On the other extreme were women of unquestioned fidelity. Akbar was told that because of the practise of monogamy among Christians, fidelity of their women was taken for granted. ‘The extraordinary thing is,’ he said to the Christian Fathers in retort, ‘that it occurs among those of the Brahman (i.e. the Hindu) religion. There are numerous concubines, and many of them are neglected and unappreciated and spend their days unfructuously in the private chamber of chastity, yet in spite of such bitterness of life they are flaming torches of love and fellowship.’ On hearing about such noble souls the seekers after wisdom were filled with surprise in the august assemblage.62 Devotion of such women was well known.
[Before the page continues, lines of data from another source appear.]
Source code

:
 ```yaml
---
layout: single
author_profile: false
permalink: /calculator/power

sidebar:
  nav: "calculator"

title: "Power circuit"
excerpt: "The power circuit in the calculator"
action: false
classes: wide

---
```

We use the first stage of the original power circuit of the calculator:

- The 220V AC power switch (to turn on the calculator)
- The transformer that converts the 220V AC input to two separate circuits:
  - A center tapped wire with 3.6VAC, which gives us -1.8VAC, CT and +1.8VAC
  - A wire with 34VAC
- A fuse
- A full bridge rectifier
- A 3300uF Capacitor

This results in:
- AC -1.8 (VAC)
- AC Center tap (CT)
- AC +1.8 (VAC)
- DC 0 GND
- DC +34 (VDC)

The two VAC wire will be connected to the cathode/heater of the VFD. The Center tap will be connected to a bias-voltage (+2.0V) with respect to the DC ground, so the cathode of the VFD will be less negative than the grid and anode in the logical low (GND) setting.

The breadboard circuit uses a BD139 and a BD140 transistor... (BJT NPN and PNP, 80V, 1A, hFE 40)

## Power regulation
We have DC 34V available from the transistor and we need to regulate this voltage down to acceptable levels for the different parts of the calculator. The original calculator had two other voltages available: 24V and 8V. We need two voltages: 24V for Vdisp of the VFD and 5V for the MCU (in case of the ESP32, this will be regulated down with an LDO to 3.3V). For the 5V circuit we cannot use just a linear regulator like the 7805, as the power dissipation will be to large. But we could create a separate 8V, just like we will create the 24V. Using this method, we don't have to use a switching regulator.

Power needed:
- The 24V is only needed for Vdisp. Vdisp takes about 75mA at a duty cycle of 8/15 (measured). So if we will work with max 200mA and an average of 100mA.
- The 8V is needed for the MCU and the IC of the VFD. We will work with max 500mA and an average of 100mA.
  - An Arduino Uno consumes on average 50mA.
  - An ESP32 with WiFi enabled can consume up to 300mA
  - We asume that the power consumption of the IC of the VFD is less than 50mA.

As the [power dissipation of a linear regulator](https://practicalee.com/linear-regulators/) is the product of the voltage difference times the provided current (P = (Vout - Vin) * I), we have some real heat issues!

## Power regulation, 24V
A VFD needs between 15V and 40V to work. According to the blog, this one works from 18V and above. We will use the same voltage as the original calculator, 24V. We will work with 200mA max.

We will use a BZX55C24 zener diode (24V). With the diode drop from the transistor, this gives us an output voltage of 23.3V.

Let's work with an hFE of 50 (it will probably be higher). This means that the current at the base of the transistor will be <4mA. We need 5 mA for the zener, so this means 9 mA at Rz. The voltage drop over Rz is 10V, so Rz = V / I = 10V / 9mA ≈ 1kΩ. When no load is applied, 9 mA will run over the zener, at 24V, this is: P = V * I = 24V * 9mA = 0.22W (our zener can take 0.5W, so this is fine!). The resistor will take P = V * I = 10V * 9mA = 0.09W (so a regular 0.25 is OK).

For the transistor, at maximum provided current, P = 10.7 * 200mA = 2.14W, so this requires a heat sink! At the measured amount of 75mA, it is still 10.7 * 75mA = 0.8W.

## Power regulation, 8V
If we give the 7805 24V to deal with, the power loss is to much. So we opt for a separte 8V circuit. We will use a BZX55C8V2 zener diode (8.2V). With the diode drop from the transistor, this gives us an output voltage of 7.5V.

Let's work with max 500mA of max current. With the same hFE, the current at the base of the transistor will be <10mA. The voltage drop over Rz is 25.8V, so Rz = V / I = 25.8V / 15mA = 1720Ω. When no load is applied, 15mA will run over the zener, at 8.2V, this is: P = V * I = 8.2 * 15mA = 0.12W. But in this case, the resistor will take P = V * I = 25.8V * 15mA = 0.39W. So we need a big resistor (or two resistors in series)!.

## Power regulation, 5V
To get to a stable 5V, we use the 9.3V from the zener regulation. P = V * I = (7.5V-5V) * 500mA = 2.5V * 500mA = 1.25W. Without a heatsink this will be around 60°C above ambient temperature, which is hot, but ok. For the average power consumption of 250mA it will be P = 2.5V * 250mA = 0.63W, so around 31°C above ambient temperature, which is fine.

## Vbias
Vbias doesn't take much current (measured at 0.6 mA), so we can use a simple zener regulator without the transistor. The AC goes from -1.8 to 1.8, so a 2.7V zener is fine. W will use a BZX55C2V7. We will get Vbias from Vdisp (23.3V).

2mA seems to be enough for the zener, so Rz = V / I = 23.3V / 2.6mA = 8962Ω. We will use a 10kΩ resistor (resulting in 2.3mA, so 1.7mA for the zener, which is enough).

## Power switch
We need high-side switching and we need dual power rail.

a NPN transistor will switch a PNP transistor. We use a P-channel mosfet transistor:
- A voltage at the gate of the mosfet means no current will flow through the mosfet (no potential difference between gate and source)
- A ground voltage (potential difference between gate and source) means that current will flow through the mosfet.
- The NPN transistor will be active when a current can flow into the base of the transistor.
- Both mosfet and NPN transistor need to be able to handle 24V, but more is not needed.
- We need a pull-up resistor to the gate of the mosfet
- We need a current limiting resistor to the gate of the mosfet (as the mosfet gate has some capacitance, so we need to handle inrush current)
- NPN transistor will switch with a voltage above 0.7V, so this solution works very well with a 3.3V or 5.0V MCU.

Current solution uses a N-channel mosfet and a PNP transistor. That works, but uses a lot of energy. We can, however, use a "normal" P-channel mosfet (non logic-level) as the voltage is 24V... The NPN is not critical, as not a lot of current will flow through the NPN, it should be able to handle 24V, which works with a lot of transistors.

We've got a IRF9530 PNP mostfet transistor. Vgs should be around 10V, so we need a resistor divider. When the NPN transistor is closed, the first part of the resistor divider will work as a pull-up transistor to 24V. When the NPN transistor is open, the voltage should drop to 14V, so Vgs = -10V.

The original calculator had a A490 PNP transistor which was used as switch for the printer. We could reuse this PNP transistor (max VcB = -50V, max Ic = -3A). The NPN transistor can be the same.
Jahangir narrates the story of Lal Kalawant - the singer also know as Miyan Lal63 – ‘who from his childhood had grown up in my father’s service  (He) died in the 65th or 70th year of his age. One of his girls (concubines) ate opium on this event and killed herself. Few women among the Musalmans have shown such fidelity.’64 Rupmati of Sarangpur, because of her love for her paramour Baz Bahadur ‘bravely quaffed the cup of deadly poison and carried her honour to the hidden chambers of annihilation,’65 rather than be captured by Adham Khan. Before her, Deval Rani, though not so lucky, was an equally determined character. Loyalty of Hindu concubines was proverbial, but Muslim ones were not devoid of it. Akbarabadi-Mahall and Fatehpuri-Mahall, shared Shahjahan’s captivity in the Agra Fort and they were present by his beside when he breathed his last in January, 1666. Rana-i-Dil was originally a dancing girl before she became a favourite concubine of Prince Dara Shukoh. After his execution, Aurangzeb desired to possess her, but she refused.66

Extreme cases of shrewish and termagant women on the one hand and those known for sacrifice and devotion on the other were few. Muslim harems mainly contained attractive women with normal behaviour. In medieval times mutilation and castration were common punishments meted out to men in war and peace and their beautiful women were taken into the harems of the elites. Besides, ‘silver bodied damsels with musky tresses’ were purchased in the slave markets of India and abroad. The harems were thus filled with an assortment of beauties from various countries and nationalities, although Indian women predominated. They were renowned for their beauty, delicacy and femininity. From the time of Amir Khusrau, many a poet in medieval India has extolled their beauty and charm. So also have the Europeans. Orme, along with many others, affirms that ‘nature seems to have showered beauty on the fairer sex throughout Hindustan with a more lavish hand than in most other countries.’67 Their faithfulness and devotion matched their charm. In the harem these amenable creatures were an asset and were welcome in ever larger numbers.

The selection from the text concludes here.